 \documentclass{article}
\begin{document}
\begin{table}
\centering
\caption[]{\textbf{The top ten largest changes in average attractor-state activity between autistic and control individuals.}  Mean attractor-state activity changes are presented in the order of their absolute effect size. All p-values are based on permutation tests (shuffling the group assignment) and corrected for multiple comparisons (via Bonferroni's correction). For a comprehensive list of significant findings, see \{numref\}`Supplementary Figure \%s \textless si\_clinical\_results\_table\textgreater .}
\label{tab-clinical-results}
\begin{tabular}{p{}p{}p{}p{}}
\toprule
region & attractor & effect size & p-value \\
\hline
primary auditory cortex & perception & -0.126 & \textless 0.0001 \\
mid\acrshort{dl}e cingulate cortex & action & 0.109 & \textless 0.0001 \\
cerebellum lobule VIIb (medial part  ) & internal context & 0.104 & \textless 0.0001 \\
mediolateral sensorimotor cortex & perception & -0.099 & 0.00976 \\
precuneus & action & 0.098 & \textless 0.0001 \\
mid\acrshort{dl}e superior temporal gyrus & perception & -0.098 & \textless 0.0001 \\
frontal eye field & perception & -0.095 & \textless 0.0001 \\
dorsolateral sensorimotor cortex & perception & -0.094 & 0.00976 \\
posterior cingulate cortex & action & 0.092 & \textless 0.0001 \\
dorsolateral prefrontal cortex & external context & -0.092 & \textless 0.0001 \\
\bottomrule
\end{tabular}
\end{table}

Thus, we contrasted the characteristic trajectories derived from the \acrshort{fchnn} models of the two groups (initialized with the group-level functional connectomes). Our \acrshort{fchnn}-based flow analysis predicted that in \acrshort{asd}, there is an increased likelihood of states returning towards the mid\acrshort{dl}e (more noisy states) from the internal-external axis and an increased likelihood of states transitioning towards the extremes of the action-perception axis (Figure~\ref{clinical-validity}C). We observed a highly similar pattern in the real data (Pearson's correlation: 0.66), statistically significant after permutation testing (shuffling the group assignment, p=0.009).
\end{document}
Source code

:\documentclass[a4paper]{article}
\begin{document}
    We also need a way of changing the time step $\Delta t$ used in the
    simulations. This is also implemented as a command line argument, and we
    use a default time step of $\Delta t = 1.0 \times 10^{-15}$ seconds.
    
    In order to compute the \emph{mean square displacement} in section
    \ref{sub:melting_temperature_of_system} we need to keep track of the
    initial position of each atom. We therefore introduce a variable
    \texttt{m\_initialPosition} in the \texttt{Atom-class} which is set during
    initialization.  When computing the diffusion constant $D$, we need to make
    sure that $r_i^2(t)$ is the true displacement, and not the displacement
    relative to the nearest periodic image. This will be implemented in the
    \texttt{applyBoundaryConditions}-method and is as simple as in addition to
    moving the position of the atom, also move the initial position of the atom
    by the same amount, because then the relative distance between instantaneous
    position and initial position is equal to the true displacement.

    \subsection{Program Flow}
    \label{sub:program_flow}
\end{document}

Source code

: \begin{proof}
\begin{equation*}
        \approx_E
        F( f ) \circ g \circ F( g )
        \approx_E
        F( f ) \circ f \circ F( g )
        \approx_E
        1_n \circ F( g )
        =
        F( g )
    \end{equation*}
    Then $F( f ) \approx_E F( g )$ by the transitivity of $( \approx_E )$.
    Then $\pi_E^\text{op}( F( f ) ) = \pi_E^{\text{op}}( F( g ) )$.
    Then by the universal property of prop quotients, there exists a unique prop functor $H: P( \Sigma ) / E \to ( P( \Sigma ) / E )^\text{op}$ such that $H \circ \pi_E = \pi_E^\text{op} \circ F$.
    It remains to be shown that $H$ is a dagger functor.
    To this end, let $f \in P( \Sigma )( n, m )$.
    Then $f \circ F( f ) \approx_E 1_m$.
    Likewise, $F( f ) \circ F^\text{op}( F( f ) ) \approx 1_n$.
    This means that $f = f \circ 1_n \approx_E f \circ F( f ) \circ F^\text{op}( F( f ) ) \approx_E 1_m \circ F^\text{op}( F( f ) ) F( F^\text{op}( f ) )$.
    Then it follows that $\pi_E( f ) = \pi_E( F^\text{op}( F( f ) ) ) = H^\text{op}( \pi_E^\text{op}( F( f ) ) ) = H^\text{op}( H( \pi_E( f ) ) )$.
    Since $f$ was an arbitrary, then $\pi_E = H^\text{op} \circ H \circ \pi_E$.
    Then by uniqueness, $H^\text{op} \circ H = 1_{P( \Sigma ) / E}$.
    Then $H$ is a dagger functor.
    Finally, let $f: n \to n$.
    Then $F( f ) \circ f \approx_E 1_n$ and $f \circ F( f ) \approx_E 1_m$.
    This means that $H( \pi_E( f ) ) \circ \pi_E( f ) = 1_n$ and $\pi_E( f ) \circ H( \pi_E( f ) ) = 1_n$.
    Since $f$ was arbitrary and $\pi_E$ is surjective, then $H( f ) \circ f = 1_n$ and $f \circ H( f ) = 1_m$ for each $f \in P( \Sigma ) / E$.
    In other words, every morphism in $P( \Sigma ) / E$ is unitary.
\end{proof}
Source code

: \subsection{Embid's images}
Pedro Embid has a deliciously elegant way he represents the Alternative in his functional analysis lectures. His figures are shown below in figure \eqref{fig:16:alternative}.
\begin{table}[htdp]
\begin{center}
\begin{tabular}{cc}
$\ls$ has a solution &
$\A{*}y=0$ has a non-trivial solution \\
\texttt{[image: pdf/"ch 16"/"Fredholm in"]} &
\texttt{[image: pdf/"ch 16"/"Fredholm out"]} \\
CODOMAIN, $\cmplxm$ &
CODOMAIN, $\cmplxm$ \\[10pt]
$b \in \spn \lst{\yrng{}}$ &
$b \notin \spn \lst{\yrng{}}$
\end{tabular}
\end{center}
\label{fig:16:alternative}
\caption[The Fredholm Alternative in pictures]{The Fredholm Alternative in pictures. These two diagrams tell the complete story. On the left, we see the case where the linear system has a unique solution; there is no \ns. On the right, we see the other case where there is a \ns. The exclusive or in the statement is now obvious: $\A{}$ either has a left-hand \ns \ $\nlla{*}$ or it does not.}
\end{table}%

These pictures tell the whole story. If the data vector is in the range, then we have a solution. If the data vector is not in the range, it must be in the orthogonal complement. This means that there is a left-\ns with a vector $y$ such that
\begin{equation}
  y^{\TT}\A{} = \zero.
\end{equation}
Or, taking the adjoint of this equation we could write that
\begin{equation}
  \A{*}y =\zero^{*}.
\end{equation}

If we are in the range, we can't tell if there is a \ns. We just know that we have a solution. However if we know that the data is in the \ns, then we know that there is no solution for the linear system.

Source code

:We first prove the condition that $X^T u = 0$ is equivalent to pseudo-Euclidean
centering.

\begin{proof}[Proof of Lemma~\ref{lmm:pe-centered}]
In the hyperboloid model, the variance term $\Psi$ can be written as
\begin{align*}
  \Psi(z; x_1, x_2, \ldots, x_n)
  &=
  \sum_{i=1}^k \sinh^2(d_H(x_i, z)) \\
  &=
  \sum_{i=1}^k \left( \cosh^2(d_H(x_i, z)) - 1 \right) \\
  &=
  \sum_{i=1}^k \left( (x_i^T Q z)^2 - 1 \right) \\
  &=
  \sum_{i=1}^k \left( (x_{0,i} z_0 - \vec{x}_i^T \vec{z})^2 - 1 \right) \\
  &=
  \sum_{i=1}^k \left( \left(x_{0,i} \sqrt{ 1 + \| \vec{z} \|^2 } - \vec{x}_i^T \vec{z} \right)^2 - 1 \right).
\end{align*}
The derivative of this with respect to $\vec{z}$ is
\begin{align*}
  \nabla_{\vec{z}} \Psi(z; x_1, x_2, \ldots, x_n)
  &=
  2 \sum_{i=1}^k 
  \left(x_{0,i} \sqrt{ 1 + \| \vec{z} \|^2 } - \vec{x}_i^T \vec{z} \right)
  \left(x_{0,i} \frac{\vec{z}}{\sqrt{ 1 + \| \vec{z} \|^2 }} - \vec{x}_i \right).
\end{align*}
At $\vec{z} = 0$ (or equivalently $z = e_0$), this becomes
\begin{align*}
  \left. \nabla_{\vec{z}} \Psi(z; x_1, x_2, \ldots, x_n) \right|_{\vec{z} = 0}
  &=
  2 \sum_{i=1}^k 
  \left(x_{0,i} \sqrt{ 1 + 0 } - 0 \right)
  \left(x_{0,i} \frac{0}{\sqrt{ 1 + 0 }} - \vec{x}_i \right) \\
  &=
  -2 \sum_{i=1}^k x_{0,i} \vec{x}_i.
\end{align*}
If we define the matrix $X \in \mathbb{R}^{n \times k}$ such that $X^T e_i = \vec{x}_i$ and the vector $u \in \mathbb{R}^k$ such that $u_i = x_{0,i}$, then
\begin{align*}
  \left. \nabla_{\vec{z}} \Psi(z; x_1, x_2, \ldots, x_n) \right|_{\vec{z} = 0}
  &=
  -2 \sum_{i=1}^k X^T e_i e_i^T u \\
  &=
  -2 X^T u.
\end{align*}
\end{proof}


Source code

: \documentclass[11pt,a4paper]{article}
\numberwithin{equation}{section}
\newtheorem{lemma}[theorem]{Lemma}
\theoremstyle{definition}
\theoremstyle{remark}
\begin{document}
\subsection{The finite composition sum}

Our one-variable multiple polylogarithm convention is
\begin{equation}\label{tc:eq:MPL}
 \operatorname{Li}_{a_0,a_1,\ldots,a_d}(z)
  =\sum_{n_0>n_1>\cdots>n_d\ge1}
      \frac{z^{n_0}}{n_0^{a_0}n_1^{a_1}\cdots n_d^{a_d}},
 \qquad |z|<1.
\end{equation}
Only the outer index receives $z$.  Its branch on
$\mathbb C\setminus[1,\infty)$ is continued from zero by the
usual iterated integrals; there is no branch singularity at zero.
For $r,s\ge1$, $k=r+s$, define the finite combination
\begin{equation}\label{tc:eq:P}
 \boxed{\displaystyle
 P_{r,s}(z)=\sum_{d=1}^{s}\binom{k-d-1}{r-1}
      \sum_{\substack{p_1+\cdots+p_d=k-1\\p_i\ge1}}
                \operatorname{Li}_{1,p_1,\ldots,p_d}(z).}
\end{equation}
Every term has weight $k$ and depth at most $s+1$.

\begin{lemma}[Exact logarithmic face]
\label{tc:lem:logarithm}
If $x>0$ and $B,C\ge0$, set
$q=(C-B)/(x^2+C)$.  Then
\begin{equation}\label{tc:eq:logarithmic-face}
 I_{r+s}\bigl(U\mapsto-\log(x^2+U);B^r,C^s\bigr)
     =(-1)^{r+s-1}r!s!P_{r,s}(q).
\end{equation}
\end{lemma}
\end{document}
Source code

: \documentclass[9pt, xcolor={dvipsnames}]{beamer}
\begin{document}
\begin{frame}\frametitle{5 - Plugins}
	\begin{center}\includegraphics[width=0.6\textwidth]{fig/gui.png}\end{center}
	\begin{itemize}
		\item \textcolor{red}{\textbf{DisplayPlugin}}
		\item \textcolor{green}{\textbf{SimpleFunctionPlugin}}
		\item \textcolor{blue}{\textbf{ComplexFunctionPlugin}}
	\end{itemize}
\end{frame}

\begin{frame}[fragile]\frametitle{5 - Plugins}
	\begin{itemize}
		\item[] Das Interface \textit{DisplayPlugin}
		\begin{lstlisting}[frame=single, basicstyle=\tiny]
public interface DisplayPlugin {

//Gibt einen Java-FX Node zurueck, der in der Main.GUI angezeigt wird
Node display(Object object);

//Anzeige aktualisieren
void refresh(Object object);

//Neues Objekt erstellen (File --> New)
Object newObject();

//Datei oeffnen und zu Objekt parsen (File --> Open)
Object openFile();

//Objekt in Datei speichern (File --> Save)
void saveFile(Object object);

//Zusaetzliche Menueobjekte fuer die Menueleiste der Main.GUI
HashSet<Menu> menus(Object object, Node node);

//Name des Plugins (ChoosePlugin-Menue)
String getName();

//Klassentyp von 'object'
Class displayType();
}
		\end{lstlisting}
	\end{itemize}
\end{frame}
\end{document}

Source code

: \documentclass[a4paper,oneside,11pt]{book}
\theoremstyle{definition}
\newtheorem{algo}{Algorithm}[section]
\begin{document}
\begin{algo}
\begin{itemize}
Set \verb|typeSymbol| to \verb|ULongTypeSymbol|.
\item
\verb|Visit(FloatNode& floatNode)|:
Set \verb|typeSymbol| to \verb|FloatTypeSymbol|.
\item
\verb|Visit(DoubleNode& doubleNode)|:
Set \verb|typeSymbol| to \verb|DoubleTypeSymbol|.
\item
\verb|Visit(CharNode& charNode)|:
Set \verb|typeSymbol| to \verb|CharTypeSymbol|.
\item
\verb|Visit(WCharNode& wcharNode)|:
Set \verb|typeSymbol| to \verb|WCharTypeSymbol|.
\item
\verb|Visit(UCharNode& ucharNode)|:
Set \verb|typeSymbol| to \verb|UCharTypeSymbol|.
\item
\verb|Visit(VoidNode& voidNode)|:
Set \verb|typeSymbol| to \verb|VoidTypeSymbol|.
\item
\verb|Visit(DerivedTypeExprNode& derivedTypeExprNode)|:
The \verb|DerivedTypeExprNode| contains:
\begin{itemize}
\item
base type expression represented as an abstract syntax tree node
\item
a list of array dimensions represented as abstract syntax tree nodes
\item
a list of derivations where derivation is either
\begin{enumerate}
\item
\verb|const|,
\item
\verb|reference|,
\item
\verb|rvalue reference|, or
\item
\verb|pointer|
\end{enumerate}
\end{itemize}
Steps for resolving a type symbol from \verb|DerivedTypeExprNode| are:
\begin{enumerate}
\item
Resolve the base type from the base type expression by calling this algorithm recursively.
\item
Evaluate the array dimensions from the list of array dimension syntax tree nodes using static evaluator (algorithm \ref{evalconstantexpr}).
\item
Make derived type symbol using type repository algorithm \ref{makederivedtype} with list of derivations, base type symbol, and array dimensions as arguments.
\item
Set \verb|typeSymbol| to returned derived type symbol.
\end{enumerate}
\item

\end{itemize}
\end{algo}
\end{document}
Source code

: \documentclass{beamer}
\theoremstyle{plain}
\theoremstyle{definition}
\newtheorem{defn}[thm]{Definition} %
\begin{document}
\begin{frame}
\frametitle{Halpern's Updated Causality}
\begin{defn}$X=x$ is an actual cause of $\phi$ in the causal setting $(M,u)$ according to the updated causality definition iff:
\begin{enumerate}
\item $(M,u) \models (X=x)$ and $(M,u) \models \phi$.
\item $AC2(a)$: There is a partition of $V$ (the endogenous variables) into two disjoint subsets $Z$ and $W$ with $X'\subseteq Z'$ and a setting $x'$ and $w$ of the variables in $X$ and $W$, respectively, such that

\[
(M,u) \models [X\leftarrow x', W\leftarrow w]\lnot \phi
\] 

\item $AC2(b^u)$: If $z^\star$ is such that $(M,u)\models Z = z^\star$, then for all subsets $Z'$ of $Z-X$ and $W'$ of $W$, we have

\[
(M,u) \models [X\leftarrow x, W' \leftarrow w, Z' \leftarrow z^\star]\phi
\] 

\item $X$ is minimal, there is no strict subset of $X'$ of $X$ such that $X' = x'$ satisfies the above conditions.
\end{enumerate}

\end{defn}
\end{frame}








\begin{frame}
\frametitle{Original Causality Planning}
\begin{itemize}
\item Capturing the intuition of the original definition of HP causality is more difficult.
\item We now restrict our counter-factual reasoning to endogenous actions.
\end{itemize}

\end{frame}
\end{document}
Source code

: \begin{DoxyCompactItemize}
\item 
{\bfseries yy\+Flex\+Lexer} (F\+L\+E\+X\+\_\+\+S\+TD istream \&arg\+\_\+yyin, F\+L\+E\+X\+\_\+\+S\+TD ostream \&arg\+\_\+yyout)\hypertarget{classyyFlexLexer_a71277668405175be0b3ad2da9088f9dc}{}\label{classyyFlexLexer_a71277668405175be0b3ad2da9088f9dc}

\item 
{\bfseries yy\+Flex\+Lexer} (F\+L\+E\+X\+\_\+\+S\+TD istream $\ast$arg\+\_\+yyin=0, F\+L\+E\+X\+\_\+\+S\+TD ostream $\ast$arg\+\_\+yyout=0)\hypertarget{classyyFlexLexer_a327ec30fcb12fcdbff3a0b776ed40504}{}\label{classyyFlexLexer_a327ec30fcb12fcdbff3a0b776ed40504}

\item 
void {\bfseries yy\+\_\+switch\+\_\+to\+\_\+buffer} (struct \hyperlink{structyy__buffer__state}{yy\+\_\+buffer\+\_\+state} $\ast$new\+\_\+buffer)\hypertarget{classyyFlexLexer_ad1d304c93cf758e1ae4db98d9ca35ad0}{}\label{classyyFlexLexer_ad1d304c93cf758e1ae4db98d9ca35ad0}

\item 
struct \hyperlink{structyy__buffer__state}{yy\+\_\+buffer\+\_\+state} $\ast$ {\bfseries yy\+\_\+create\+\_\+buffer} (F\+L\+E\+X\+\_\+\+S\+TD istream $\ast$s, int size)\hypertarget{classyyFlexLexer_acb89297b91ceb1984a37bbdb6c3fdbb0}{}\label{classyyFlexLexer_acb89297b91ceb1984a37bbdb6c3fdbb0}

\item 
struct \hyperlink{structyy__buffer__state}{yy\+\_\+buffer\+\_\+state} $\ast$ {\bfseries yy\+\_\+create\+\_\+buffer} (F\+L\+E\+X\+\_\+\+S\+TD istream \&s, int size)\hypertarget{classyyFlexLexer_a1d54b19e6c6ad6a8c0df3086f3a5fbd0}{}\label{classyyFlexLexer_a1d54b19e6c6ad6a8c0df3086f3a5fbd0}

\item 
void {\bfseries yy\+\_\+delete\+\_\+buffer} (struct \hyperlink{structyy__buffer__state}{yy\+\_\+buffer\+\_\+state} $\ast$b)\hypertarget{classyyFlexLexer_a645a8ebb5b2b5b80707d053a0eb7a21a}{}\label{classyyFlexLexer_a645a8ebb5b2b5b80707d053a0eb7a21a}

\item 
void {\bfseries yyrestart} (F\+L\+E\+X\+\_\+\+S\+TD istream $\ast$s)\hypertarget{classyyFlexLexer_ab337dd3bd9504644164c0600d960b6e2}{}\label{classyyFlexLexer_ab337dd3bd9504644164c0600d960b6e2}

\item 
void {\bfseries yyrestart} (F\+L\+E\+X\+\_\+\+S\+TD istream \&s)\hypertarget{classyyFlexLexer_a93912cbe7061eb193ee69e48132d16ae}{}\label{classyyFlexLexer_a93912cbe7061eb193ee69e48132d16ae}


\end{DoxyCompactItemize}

## Task objective
Give back, exactly as written, the stretch from the line with "F( f ) \circ g \circ F( g )" through the line with "This means that $f", and no other lines from the records above.

## Response area
        F( f ) \circ g \circ F( g )
        \approx_E
        F( f ) \circ f \circ F( g )
        \approx_E
        1_n \circ F( g )
        =
        F( g )
    \end{equation*}
    Then $F( f ) \approx_E F( g )$ by the transitivity of $( \approx_E )$.
    Then $\pi_E^\text{op}( F( f ) ) = \pi_E^{\text{op}}( F( g ) )$.
    Then by the universal property of prop quotients, there exists a unique prop functor $H: P( \Sigma ) / E \to ( P( \Sigma ) / E )^\text{op}$ such that $H \circ \pi_E = \pi_E^\text{op} \circ F$.
    It remains to be shown that $H$ is a dagger functor.
    To this end, let $f \in P( \Sigma )( n, m )$.
    Then $f \circ F( f ) \approx_E 1_m$.
    Likewise, $F( f ) \circ F^\text{op}( F( f ) ) \approx 1_n$.
    This means that $f = f \circ 1_n \approx_E f \circ F( f ) \circ F^\text{op}( F( f ) ) \approx_E 1_m \circ F^\text{op}( F( f ) ) F( F^\text{op}( f ) )$.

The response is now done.